*** Begin section ***

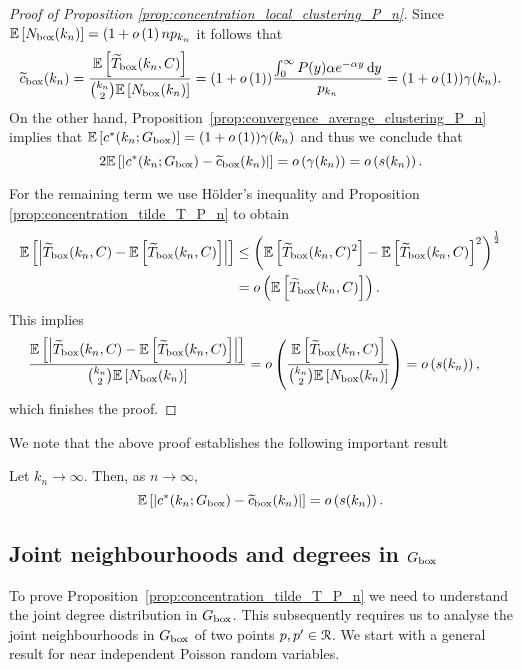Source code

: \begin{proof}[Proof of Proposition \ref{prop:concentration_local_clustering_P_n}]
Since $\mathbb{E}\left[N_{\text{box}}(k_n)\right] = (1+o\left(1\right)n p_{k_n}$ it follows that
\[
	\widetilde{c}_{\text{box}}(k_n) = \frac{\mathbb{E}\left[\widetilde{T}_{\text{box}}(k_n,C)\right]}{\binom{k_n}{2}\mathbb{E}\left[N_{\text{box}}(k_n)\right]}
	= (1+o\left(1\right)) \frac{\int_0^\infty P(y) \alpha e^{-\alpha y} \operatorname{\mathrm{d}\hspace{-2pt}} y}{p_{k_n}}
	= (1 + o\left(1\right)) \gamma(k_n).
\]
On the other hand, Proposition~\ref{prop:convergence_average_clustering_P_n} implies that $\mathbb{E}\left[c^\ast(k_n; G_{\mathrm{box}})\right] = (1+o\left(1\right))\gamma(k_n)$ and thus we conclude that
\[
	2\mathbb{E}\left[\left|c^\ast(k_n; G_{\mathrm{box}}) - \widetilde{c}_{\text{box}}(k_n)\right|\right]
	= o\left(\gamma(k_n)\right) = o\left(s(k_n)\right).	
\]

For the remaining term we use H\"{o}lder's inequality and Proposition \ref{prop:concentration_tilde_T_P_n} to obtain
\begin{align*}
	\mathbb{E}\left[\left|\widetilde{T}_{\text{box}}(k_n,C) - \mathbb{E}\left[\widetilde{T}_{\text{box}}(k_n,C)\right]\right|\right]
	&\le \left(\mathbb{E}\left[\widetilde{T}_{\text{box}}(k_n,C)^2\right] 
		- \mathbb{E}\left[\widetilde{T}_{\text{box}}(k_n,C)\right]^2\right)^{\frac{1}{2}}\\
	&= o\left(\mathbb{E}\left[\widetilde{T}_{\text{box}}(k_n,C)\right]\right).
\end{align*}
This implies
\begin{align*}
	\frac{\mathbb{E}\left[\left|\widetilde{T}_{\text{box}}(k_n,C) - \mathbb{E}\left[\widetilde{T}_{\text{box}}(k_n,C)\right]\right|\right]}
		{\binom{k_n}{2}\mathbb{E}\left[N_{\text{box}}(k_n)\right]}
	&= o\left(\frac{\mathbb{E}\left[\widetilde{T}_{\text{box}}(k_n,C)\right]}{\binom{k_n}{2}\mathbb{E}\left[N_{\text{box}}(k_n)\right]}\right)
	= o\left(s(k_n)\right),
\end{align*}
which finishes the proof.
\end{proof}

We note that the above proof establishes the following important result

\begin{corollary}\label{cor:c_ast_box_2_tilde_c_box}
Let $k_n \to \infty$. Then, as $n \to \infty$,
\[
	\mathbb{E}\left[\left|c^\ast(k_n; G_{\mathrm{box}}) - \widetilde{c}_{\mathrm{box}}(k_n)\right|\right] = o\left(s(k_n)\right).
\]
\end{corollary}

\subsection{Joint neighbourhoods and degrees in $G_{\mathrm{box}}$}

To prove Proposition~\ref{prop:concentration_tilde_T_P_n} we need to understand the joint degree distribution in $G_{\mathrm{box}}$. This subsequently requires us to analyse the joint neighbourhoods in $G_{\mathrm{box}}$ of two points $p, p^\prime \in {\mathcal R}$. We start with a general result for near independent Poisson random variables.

*** End section ***

**Your task:**
All of the data above must be printed exactly, minus its pictures.

**Reply to the task:**
Source code

: \begin{proof}[Proof of Proposition \ref{prop:concentration_local_clustering_P_n}]
Since $\mathbb{E}\left[N_{\text{box}}(k_n)\right] = (1+o\left(1\right)n p_{k_n}$ it follows that
\[
	\widetilde{c}_{\text{box}}(k_n) = \frac{\mathbb{E}\left[\widetilde{T}_{\text{box}}(k_n,C)\right]}{\binom{k_n}{2}\mathbb{E}\left[N_{\text{box}}(k_n)\right]}
	= (1+o\left(1\right)) \frac{\int_0^\infty P(y) \alpha e^{-\alpha y} \operatorname{\mathrm{d}\hspace{-2pt}} y}{p_{k_n}}
	= (1 + o\left(1\right)) \gamma(k_n).
\]
On the other hand, Proposition~\ref{prop:convergence_average_clustering_P_n} implies that $\mathbb{E}\left[c^\ast(k_n; G_{\mathrm{box}})\right] = (1+o\left(1\right))\gamma(k_n)$ and thus we conclude that
\[
	2\mathbb{E}\left[\left|c^\ast(k_n; G_{\mathrm{box}}) - \widetilde{c}_{\text{box}}(k_n)\right|\right]
	= o\left(\gamma(k_n)\right) = o\left(s(k_n)\right).	
\]

For the remaining term we use H\"{o}lder's inequality and Proposition \ref{prop:concentration_tilde_T_P_n} to obtain
\begin{align*}
	\mathbb{E}\left[\left|\widetilde{T}_{\text{box}}(k_n,C) - \mathbb{E}\left[\widetilde{T}_{\text{box}}(k_n,C)\right]\right|\right]
	&\le \left(\mathbb{E}\left[\widetilde{T}_{\text{box}}(k_n,C)^2\right] 
		- \mathbb{E}\left[\widetilde{T}_{\text{box}}(k_n,C)\right]^2\right)^{\frac{1}{2}}\\
	&= o\left(\mathbb{E}\left[\widetilde{T}_{\text{box}}(k_n,C)\right]\right).
\end{align*}
This implies
\begin{align*}
	\frac{\mathbb{E}\left[\left|\widetilde{T}_{\text{box}}(k_n,C) - \mathbb{E}\left[\widetilde{T}_{\text{box}}(k_n,C)\right]\right|\right]}
		{\binom{k_n}{2}\mathbb{E}\left[N_{\text{box}}(k_n)\right]}
	&= o\left(\frac{\mathbb{E}\left[\widetilde{T}_{\text{box}}(k_n,C)\right]}{\binom{k_n}{2}\mathbb{E}\left[N_{\text{box}}(k_n)\right]}\right)
	= o\left(s(k_n)\right),
\end{align*}
which finishes the proof.
\end{proof}

We note that the above proof establishes the following important result

\begin{corollary}\label{cor:c_ast_box_2_tilde_c_box}
Let $k_n \to \infty$. Then, as $n \to \infty$,
\[
	\mathbb{E}\left[\left|c^\ast(k_n; G_{\mathrm{box}}) - \widetilde{c}_{\mathrm{box}}(k_n)\right|\right] = o\left(s(k_n)\right).
\]
\end{corollary}

\subsection{Joint neighbourhoods and degrees in $G_{\mathrm{box}}$}

To prove Proposition~\ref{prop:concentration_tilde_T_P_n} we need to understand the joint degree distribution in $G_{\mathrm{box}}$. This subsequently requires us to analyse the joint neighbourhoods in $G_{\mathrm{box}}$ of two points $p, p^\prime \in {\mathcal R}$. We start with a general result for near independent Poisson random variables.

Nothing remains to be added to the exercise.